The next time you walk around your neighborhood, count how many folks you see walking dogs. The more the merrier as you realize they are your neighborhood watch group, and their presence has been shown to cut down on crime.
“People walking their dogs are essentially patrolling their neighborhoods,” says Nicolo Pinchak, lead author of a study out of The Ohio State University that considered crime rates in neighborhoods with dogs.
How the study was conducted
The study was a threefold process.
Researchers evaluated 2014-16 crime data for 595 census block groups in Columbus, Ohio
They then measured 2013 data from a marketing firm that asked residents if they were dog owners.
The final step used data from the Adolescent Health and Development in Context study. One question asked if residents agreed with the statement “people on the streets can be trusted” in their respective neighborhoods.
Researchers found that, overall, communities are safer when people have more trust in their neighbors. Property crimes and burglaries drop off in neighborhoods with more dogs – regardless of how much neighbors trust each other.
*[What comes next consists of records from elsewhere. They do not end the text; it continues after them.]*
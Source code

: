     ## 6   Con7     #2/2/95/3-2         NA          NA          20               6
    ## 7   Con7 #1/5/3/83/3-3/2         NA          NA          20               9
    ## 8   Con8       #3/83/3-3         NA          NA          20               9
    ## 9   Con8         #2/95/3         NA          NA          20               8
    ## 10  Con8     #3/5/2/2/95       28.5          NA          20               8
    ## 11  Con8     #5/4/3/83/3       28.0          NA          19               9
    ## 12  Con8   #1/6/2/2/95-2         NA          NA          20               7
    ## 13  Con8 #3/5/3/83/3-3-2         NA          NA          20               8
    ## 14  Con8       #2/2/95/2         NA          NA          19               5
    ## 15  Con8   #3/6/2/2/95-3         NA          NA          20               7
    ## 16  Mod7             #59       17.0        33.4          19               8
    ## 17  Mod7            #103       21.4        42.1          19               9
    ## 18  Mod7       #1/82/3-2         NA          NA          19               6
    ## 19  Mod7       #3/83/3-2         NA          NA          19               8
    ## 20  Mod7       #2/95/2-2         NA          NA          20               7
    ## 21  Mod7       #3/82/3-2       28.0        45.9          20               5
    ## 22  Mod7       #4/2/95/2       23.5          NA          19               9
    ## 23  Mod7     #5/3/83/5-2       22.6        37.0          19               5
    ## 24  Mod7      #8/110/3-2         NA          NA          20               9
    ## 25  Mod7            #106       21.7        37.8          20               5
This is due to dogs barking and presenting a visible threat to would-be-burglars.
However, crime drops even further in communities with high levels of trust and more dogs. In fact, trusting neighborhoods with more dogs cut their robbery rate by a third and their homicide rate in half.
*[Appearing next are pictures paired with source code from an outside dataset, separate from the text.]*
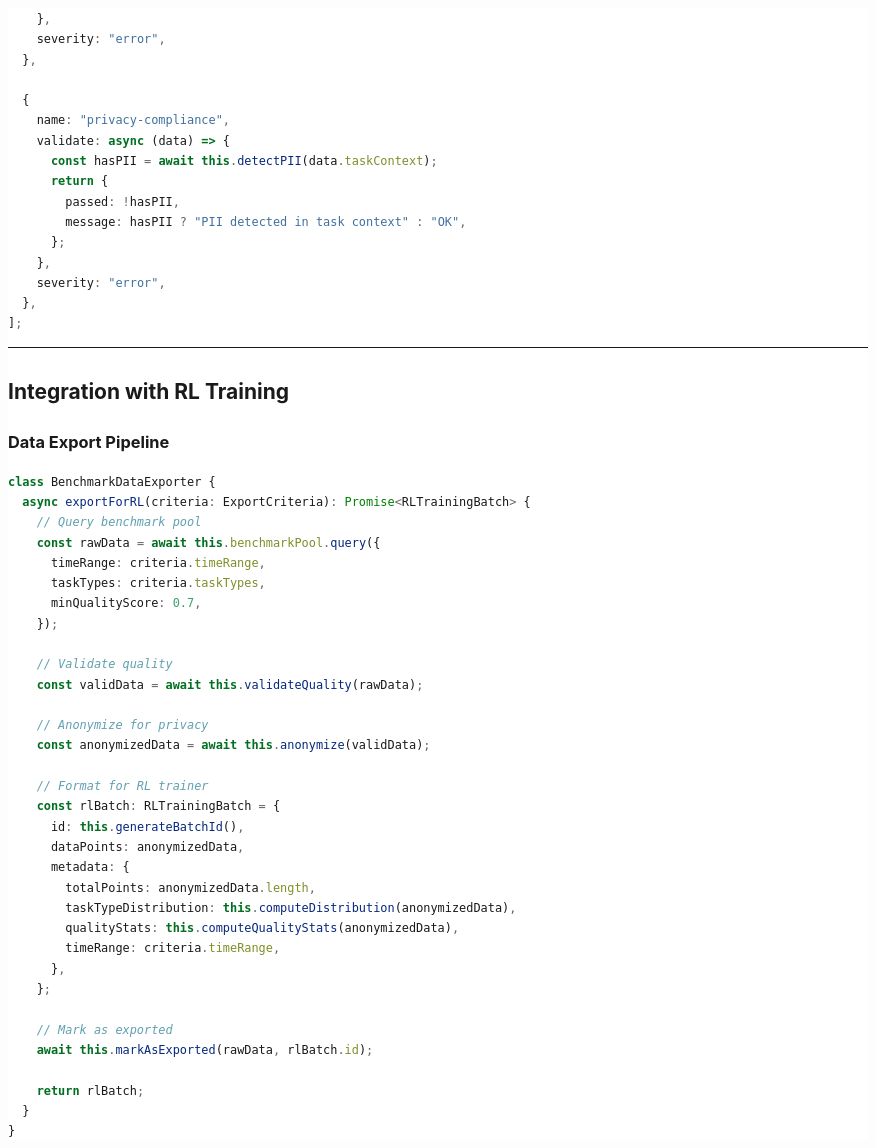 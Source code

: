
 ```typescript
    },
    severity: "error",
  },

  {
    name: "privacy-compliance",
    validate: async (data) => {
      const hasPII = await this.detectPII(data.taskContext);
      return {
        passed: !hasPII,
        message: hasPII ? "PII detected in task context" : "OK",
      };
    },
    severity: "error",
  },
];
```

---

## Integration with RL Training

### Data Export Pipeline

```typescript
class BenchmarkDataExporter {
  async exportForRL(criteria: ExportCriteria): Promise<RLTrainingBatch> {
    // Query benchmark pool
    const rawData = await this.benchmarkPool.query({
      timeRange: criteria.timeRange,
      taskTypes: criteria.taskTypes,
      minQualityScore: 0.7,
    });

    // Validate quality
    const validData = await this.validateQuality(rawData);

    // Anonymize for privacy
    const anonymizedData = await this.anonymize(validData);

    // Format for RL trainer
    const rlBatch: RLTrainingBatch = {
      id: this.generateBatchId(),
      dataPoints: anonymizedData,
      metadata: {
        totalPoints: anonymizedData.length,
        taskTypeDistribution: this.computeDistribution(anonymizedData),
        qualityStats: this.computeQualityStats(anonymizedData),
        timeRange: criteria.timeRange,
      },
    };

    // Mark as exported
    await this.markAsExported(rawData, rlBatch.id);

    return rlBatch;
  }
}
```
“Trust doesn’t help neighborhoods as much if you don’t have people out there on the streets noticing what is going on. That’s what dog walking does,” Pinchak said. And that’s why dogs have a crime-fighting advantage over cats and other pets that don’t need walking.
“When people are out walking their dogs, they have conversations - they pet each other’s dogs. Sometimes they know the dog’s name and not even the owners. They learn what’s going on and can spot potential problems.”
“There has already been a lot of research that shows dogs are good for the health and well-being of their human companions,” Pinchak concludes. “Our study adds another reason why dogs are good for us.”